To the extent that there are guarantees and commitments in relation to SPEs the details are included in Note 34 Contingent liabilities and commitments.
Collateralised debt obligations (CDOs)
The Group has structured and underwritten CDOs. At inception, the Group's exposure principally takes the form of a liquidity facility provided to support
future funding difficulties or cash shortfalls in the vehicles. If required by the vehicle, the facility is drawn with the amount advanced included within loans
and advances on the balance sheet. Upon an event of default or other triggering event, the Group may acquire control of a CDO and, therefore, be required
to fully consolidate the vehicle for accounting purposes. The potential for transactions to hit default triggers before the end of 2010 has been assessed and
is included in the determination of £714m impairment charges and other credit provisions in relation to ABS CDO Super Senior and other credit market
exposures for the year ended 31st December 2009.
The Group's exposure to ABS CDO Super Senior positions before hedging was £1,931m as at 31st December 2009, equivalent to an aggregate 50.83%
decline in value on average for all investors. This represents the Group's exposure to High Grade CDOs, stated net of write-downs and charges. These
facilities are fully drawn and included within loans and advances on the balance sheet.
Collateral
The collateral underlying unconsolidated CDOs comprised 78% residential mortgage-backed securities, 3% non-residential asset-backed securities and
19% in other categories (a proportion of which will be backed by residential mortgage collateral).
The remaining Weighted Average Life (WAL) of all collateral is 5.9 years. The combined Net Asset Value (NAV) for all of the CDOs was £0.9bn.
Funding
The CDOs were funded with senior unrated notes and rated notes up to AAA. The capital structure senior to the AAA notes on cash CDOs was supported
by a liquidity facility provided by the Group. The senior portion covered by liquidity facilities is on average 88% of the capital structure.

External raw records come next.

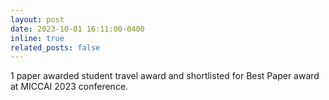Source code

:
```yaml
---
layout: post
date: 2023-10-01 16:11:00-0400
inline: true
related_posts: false
---
```


1 paper awarded student travel award and shortlisted for Best Paper award at MICCAI 2023 conference.

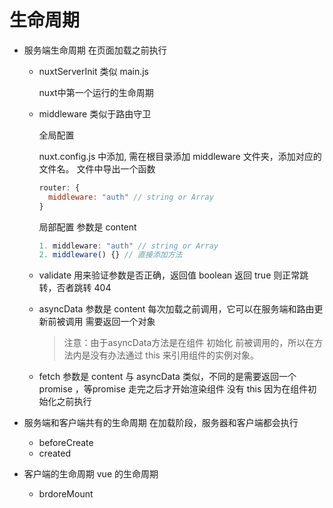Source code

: # 生命周期
  - 服务端生命周期 在页面加载之前执行

    - nuxtServerInit 类似 main.js

      nuxt中第一个运行的生命周期
      
    - middleware 类似于路由守卫

      全局配置

      nuxt.config.js 中添加, 需在根目录添加 middleware 文件夹，添加对应的文件名。
      文件中导出一个函数
      ```js
      router: {
        middleware: "auth" // string or Array
      }
      ```

      局部配置
      参数是 content

      ```js
      1. middleware: "auth" // string or Array
      2. middleware() {} // 直接添加方法
      ```

    - validate 用来验证参数是否正确，返回值 boolean 
      返回 true 则正常跳转，否者跳转 404 

    - asyncData 参数是 content
      每次加载之前调用，它可以在服务端和路由更新前被调用
      需要返回一个对象
      > 注意：由于asyncData方法是在组件 初始化 前被调用的，所以在方法内是没有办法通过 this 来引用组件的实例对象。
    - fetch 参数是 content 
      与 asyncData 类似，不同的是需要返回一个 promise ，等promise 走完之后才开始渲染组件
      没有 this 因为在组件初始化之前执行

- 服务端和客户端共有的生命周期
    在加载阶段，服务器和客户端都会执行
    - beforeCreate
    - created

- 客户端的生命周期 vue 的生命周期
    - brdoreMount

The initial WAL of the notes in issue averaged 6.7 years. The full contractual maturity is 38.2 years.
Interests in third party CDOs
The Group has purchased securities in and entered into derivative instruments with third party CDOs. These interests are held as trading assets or liabilities
on the Group's balance sheet and measured at fair value. The Group has not provided liquidity facilities or similar agreements to third party CDOs.
Structured investment vehicles (SIVs)
The Group does not structure or manage SIVs. Group exposure to third party SIVs comprised:
£16m (2008: £52m) of senior liquidity facilities.
Derivative exposures included on the balance sheet at their net fair value of £53m (2008: £273m).
SIV-Lites
The Group has exposure to two SIV-Lite transactions. The Group is not involved in their ongoing management. Exposures have decreased to £461m
(2008: £638m) representing drawn liquidity facilities of £106m and assets designated at fair value of £355m.